As I’ve said in the previous post, Windows is gradually loosing the market to Linux systems. Such thing would obviously lead to the increased demand in software development for the Linux world.
NB: I’ll be talking right now about the desktop applications with the feature-rich UI and capabilities. That’s the Smart Clients. Web applications are partially immune to the problem of Windows-to-Linux transition (plus the efficient delivery and the maintenance of the feature rich UI is not something they are extremely good at).
Here are things that could possibly matter in the future for the desktop applications:
1. SUSE Linux Enterprise Desktop (SLED) is going to be one of the frontier points in the Windows-to-Linux migration, since it is supported by both Novell and Microsoft. This Linux system is also the most friendly to the Windows refugees (I’ve experienced that) and is supported by the major PC vendors (see the previous post).
2. The only rich and efficient development technology that is supported by Microsoft and Novel is .NET. It works natively under the Windows and with some limitations it could run under Linux or Mac systems via the Mono (see the list of the supported platforms). And Mono is the Novell’s project.
By the way, if you are deep into this new Silverlight thing – do you know that Microsoft has “announced a deal with Novell to have Mono provide Silverlight support for non-Microsoft platforms”? That statement delivers some message about Microsoft’s expectations on the future importance of Linux and Mono. And this company should have some qualified analytics.
Consequences:
- There will be demand for the developers/teams that could efficiently deliver solutions capable of running in two worlds (or in three, if you count Mac). That’s not a trivial task, since every operating systems has its own quirks (remember the consequences of the browser wars?).
- The market supply of the experienced development resources in this area is quite limited (and the entire knowledge area itself is quite specific and young) so the prices will be quite interesting (means “high”).
- The applications blocks and other recipes being delivered by the Microsoft patterns & practices group will favor solutions that add more flexibility to existing .NET solutions and simplify .NET-to-Mono transition. Novell would do the similar thing.
- Desktop applications will start using the “Mono compliant” logo and it will bear the same message as the “W3C valid” image.
- One of the big differences between .NET and Mono is in the UI. Currently developers could easily get astonishing UI by using components that hack deeply into the Windows API (P/Invokes and such). Unfortunately this experience is not easily portable to Mono. So there’s likely to be an effort to create some high level unified UI abstraction layer capable of rendering great UI on any OS (Windows Presentation Foundation?!). I just hope there will be no analogue for the ActiveX technology.
3. The most productive tool for the .NET development is Microsoft Visual Studio. Yet it is not ready for the Mono development. And #develop along with MonoDevelop still feel quite immature (and there is nothing like Resharper there). So the Novell and Microsoft could be delivering some solid Visual Studio Mono packages. They should let developers become more efficient in developing Mono-compatible applications (or porting the existing ones). I’m talking not just about the “Execute under the Mono VMWare image” button, but rather about code analyzers (some that bring MoMA capabilities to the new level), guidance packages and reference implementations.
Consequences:
- Virtualization technology is going to stay popular these years.

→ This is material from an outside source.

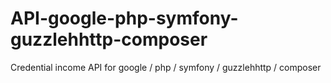 # API-google-php-symfony-guzzlehhttp-composer
Credential income API for google / php / symfony / guzzlehhttp / composer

- Development machines will obviously require quite a number of hardware upgrades to support virtualization. This will corellate with the new FSBs getting higher, processors getting more cores, DDR3 and hybrid memory becoming more popular.

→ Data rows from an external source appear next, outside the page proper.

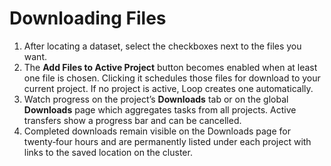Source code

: # Downloading Files

1. After locating a dataset, select the checkboxes next to the files you want.
2. The **Add Files to Active Project** button becomes enabled when at least one file is chosen. Clicking it schedules those files for download to your current project. If no project is active, Loop creates one automatically.
3. Watch progress on the project’s **Downloads** tab or on the global **Downloads** page which aggregates tasks from all projects. Active transfers show a progress bar and can be cancelled.
4. Completed downloads remain visible on the Downloads page for twenty‑four hours and are permanently listed under each project with links to the saved location on the cluster.
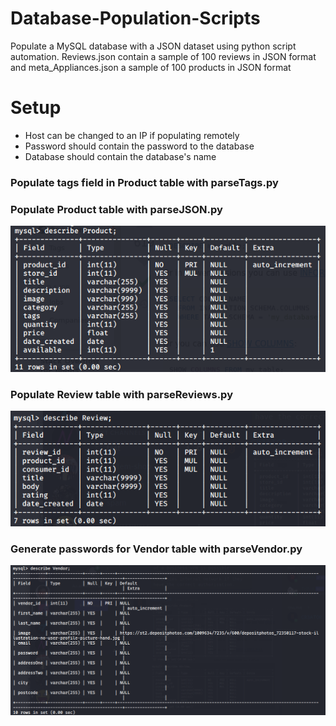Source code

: # Database-Population-Scripts
Populate a MySQL database with a JSON dataset using python script automation.
Reviews.json contain a sample of 100 reviews in JSON format and
meta_Appliances.json a sample of 100 products in JSON format

# Setup
- Host can be changed to an IP if populating remotely
- Password should contain the password to the database
- Database should contain the database's name

### Populate tags field in Product table with parseTags.py

### Populate Product table with parseJSON.py
![github-small](img/Productimg.png)

### Populate Review table with parseReviews.py
![github-small](img/Reviewimg.png)

### Generate passwords for Vendor table with parseVendor.py
![github-small](img/Vendorimg.png)
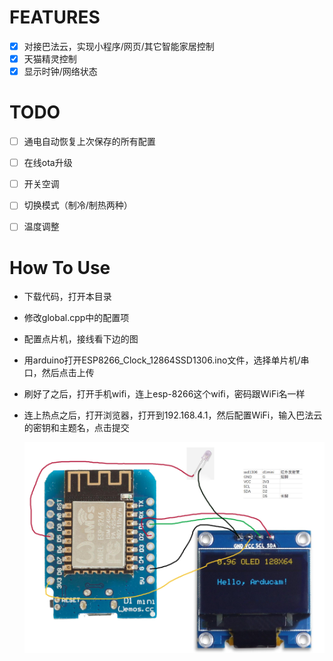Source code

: # FEATURES

- [x] 对接巴法云，实现小程序/网页/其它智能家居控制
- [x] 天猫精灵控制
- [x] 显示时钟/网络状态

# TODO

- [ ] 通电自动恢复上次保存的所有配置

- [ ] 在线ota升级

- [ ] 开关空调

- [ ] 切换模式（制冷/制热两种）

- [ ] 温度调整

# How To Use

- 下载代码，打开本目录

- 修改global.cpp中的配置项

- 配置点片机，接线看下边的图

- 用arduino打开ESP8266_Clock_12864SSD1306.ino文件，选择单片机/串口，然后点击上传

- 刷好了之后，打开手机wifi，连上esp-8266这个wifi，密码跟WiFi名一样

- 连上热点之后，打开浏览器，打开到192.168.4.1，然后配置WiFi，输入巴法云的密钥和主题名，点击提交
  
  ![接线图1](./extension/红外发射，显示屏，接线图.jpg)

- The actual development is going to get even more complicated (yes, the “quirks” factor again). So in addition to the simple unit tests, there will be more of testing of interactions:
- Functional testing.
- It will be a common thing for the integration servers have nightly runs of functional tests on multiple virtual machines.
- Diagnostics and configuration validation modules will be more common in complex solutions.
- There’ll be new component packages and development solutions that promise to make Mono development as simple as drawing a couple of boxes and assembling these together (these always do show up on any frontier).
4. There’s also the psychological factor – people will be more willing to invest in the software solutions that work in the both worlds or enable existing solutions to do that.
So the next years are going to be fun. Do you see here the opportunities of turning these consequences to your advantage?